This book will outline Engels’ important contributions to political economy and will show that it would be difficult to put a sheet of paper between his economics and that of Marx. Moreover, even now, Engels’ critique of capitalism is still relevant and compelling. Indeed, this book should be seen as a companion to Marx 200, a book I wrote to coincide with Marx’s own 200th birthday anniversary in 2018. There are references to that book throughout this one. References to Engels’ works will be found in the bibliography. And the sources for all charts will also be found at the end of this book.
In the first chapter, I outline a brief biography of Engels, measuring his value to Marxian political economy. In chapter two, I look at Engels’ ground-breaking early critique of classical political economy, well before Marx. In chapter three, I consider the content of Engels’ major work of economic and social analysis of rising British capitalist production in the so-called industrial revolution and its impact on labour – in so doing proposing for the first time some laws of accumulation under capitalism that Marx took up and developed. In chapter four, I show how Engels was the first to consider the law of value as proposed by the classical bourgeois economists and to provide a Marxist critique. Chapter five will explain how after Marx’s death, Engels defended it against allcomers and expounded what Marx called ‘the most important law in political economy’, the law of the tendency of the rate of profit to fall. Chapter six looks at Engels’ contributions to the economic analysis of capitalism after Marx’s death, in particular on cycles of booms and slumps, imperialism and military spending and the transition to socialism.

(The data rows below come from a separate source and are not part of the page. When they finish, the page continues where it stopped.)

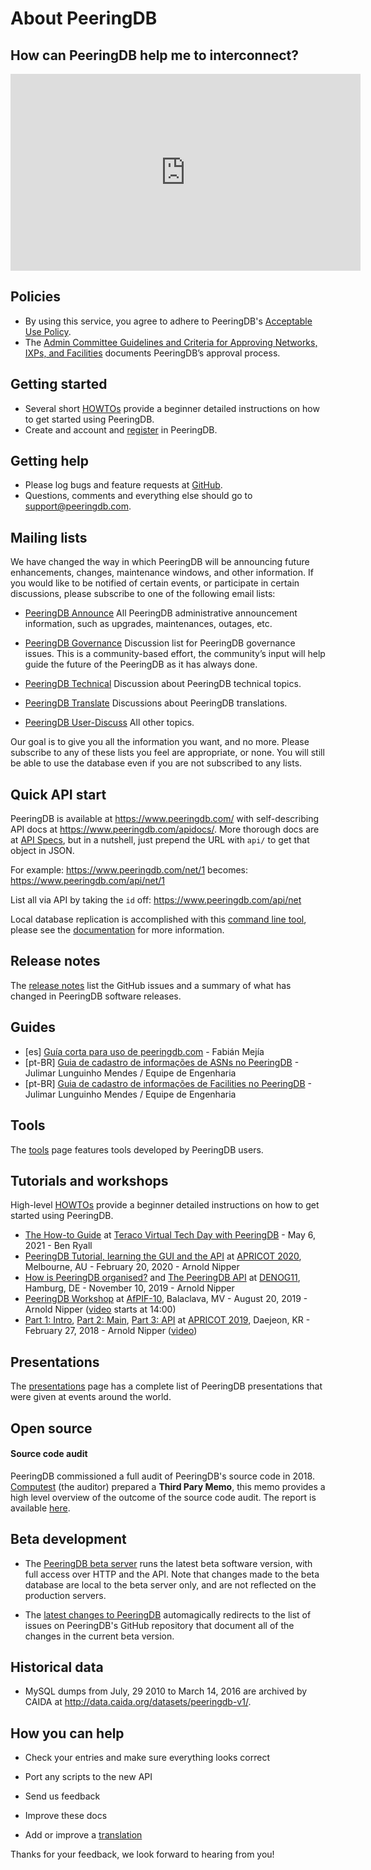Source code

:# About PeeringDB

## How can PeeringDB help me to interconnect?

<iframe width="560" height="315" src="https://www.youtube-nocookie.com/embed/QA2PvYbvDhg" title="YouTube video player" frameborder="0" allow="accelerometer; autoplay; clipboard-write; encrypted-media; gyroscope; picture-in-picture" allowfullscreen></iframe>

## Policies

* By using this service, you agree to adhere to PeeringDB's [Acceptable Use Policy](https://www.peeringdb.com/aup).
* The [Admin Committee Guidelines and Criteria for Approving Networks, IXPs, and Facilities](/committee/admin/approval-guidelines/) documents PeeringDB’s approval process.

## Getting started

* Several short [HOWTOs](/howtos) provide a beginner detailed instructions on how to get started using PeeringDB.
* Create and account and [register](https://www.peeringdb.com/register) in PeeringDB.

## Getting help

* Please log bugs and feature requests at [GitHub](https://github.com/peeringdb/peeringdb/issues).
* Questions, comments and everything else should go to <support@peeringdb.com>.

## Mailing lists

We have changed the way in which PeeringDB will be announcing future enhancements, changes, maintenance windows, and other information. If you would like to be notified of certain events, or participate in certain discussions, please subscribe to one of the following email lists:

* [PeeringDB Announce](http://lists.peeringdb.com/cgi-bin/mailman/listinfo/pdb-announce)
    All PeeringDB administrative announcement information, such as upgrades, maintenances, outages, etc.

* [PeeringDB Governance](http://lists.peeringdb.com/cgi-bin/mailman/listinfo/pdb-gov)
    Discussion list for PeeringDB governance issues.  This is a community-based effort, the community’s input will help guide the future of the PeeringDB as it has always done.

* [PeeringDB Technical](http://lists.peeringdb.com/cgi-bin/mailman/listinfo/pdb-tech)
    Discussion about PeeringDB technical topics.

* [PeeringDB Translate](http://lists.peeringdb.com/cgi-bin/mailman/listinfo/pdb-translate)
    Discussions about PeeringDB translations.

* [PeeringDB User-Discuss](http://lists.peeringdb.com/cgi-bin/mailman/listinfo/user-discuss)
    All other topics.

Our goal is to give you all the information you want, and no more.  Please subscribe to any of these lists you feel are appropriate, or none. You will still be able to use the database even if you are not subscribed to any lists.

## Quick API start

PeeringDB is available at <https://www.peeringdb.com/> with self-describing API docs at <https://www.peeringdb.com/apidocs/>.  More thorough docs are at [API Specs](api_specs.md), but in a nutshell, just prepend the URL with `api/` to get that object in JSON.

For example:
<https://www.peeringdb.com/net/1>
becomes:
<https://www.peeringdb.com/api/net/1>

List all via API by taking the `id` off:
<https://www.peeringdb.com/api/net>

Local database replication is accomplished with this [command line tool](https://github.com/peeringdb/peeringdb-py), please see the [documentation](http://peeringdb.github.io/peeringdb-py/cli/#sync) for more information.

## Release notes

The [release notes](release_notes/index.md) list the GitHub issues and a summary of what has changed in PeeringDB software releases.

## Guides

- [es] [Guía corta para uso de peeringdb.com](guide/guia_PeeringDB.pdf) - Fabián Mejía
- [pt-BR] [Guia de cadastro de informações de ASNs no PeeringDB](guide/PeeringDB_Cadastro_de_ASN.pdf) - Julimar Lunguinho Mendes / Equipe de Engenharia
- [pt-BR] [Guia de cadastro de informações de Facilities no PeeringDB](guide/PeeringDB_Cadastro_de_Facilities.pdf) - Julimar Lunguinho Mendes / Equipe de Engenharia

## Tools

The [tools](tools.md) page features tools developed by PeeringDB users.

## Tutorials and workshops

High-level [HOWTOs](howtos.md) provide a beginner detailed instructions on how to get started using PeeringDB.

- [The How-to Guide](presentation/20210506-Teraco_Tech_Day.pdf) at [Teraco Virtual Tech Day with PeeringDB](https://www.teraco.co.za/events/virtual-tech-days/?fbclid=IwAR310Y84fDzXnZOcfXWxnogcgkDTrWaTwfM4u0U8c5wkFPd5ihNaHuNWjzk) - May 6, 2021 - Ben Ryall
- [PeeringDB Tutorial, learning the GUI and the API](presentation/20200220-1-2-GUI-API-APRICOT2020-Arnold-Nipper.pdf) at [APRICOT 2020](https://2020.apricot.net/program/schedule/#/day/9), Melbourne, AU - February 20, 2020 - Arnold Nipper
- [How is PeeringDB organised?](presentation/20191110-1-GUI-DENOG11-Arnold-Nipper.pdf) and [The PeeringDB API](presentation/20191110-2-API-DENOG11-Arnold-Nipper.pdf) at [DENOG11](https://www.denog.de/de/meetings/denog11/workshops.html), Hamburg, DE - November 10, 2019 - Arnold Nipper
- [PeeringDB Workshop](presentation/20190820_PeeringDB_Workshop_1-2_AfPIF_2019.pdf) at [AfPIF-10](https://www.afpif.org/afpif-10/), Balaclava, MV - August 20, 2019 - Arnold Nipper ([video](https://livestream.com/internetsociety/afpif2019/videos/195303661) starts at 14:00)
- [Part 1: Intro](presentation/20190227-peeringdb-workshop-1-intro.pdf), [Part 2: Main](presentation/20190227-peeringdb-workshop-2-main.pdf), [Part 3: API](presentation/20190227-peeringdb-workshop-3-api.pdf) at [APRICOT 2019](https://2019.apricot.net/program/schedule/#/day/10/peeringdb-tutorial), Daejeon, KR - February 27, 2018 - Arnold Nipper ([video](https://www.youtube.com/watch?v=cygDlOqs9tI))

## Presentations

The [presentations](presentations.md) page has a complete list of PeeringDB presentations that were given at events around the world.

## Open source

#### Source code audit

PeeringDB commissioned a full audit of PeeringDB's source code in 2018. [Computest](https://www.computest.nl/) (the auditor) prepared a __Third Pary Memo__, this memo provides a high level overview of the outcome of the source code audit. The report is available [here](gov/misc/2018-05-16_Computest_Source_Code_Audit_TPM.pdf).

## Beta development

* The [PeeringDB beta server](https://beta.peeringdb.com/) runs the latest beta software version, with full access over HTTP and the API.  Note that changes made to the beta database are local to the beta server only, and are not reflected on the production servers.

* The [latest changes to PeeringDB](https://beta.peeringdb.com/changes) automagically redirects to the list of issues on PeeringDB's GitHub repository that document all of the changes in the current beta version.

## Historical data

* MySQL dumps from July, 29 2010 to March 14, 2016 are archived by CAIDA at <http://data.caida.org/datasets/peeringdb-v1/>.

## How you can help

* Check your entries and make sure everything looks correct

* Port any scripts to the new API

* Send us feedback

* Improve these docs

* Add or improve a [translation](translation/)

Thanks for your feedback, we look forward to hearing from you!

Chapter seven sums up his overall contribution to Marxian political economy 200 years since his birth.
The price of Engels
Half the price
In May 2018, at the time of the 200th anniversary of the birth of Karl Marx, an auction took place in Beijing. Up for sale was just one page of notes that Marx made for his seminal work, Capital. It included extracts and analyses that Marx made on British banker James William Gilbart’s book “Practical Treatise on Banking,” which he referenced when writing his piece “Capital: Critique of Political Economy.”
Chinese billionaire, Feng Lun jumped in to buy this original page of Marx’s illegible script in German for 3.34m yuan or $523,000. Such was the ‘value’ of Marx’s name and work in the eyes of a Chinese billionaire.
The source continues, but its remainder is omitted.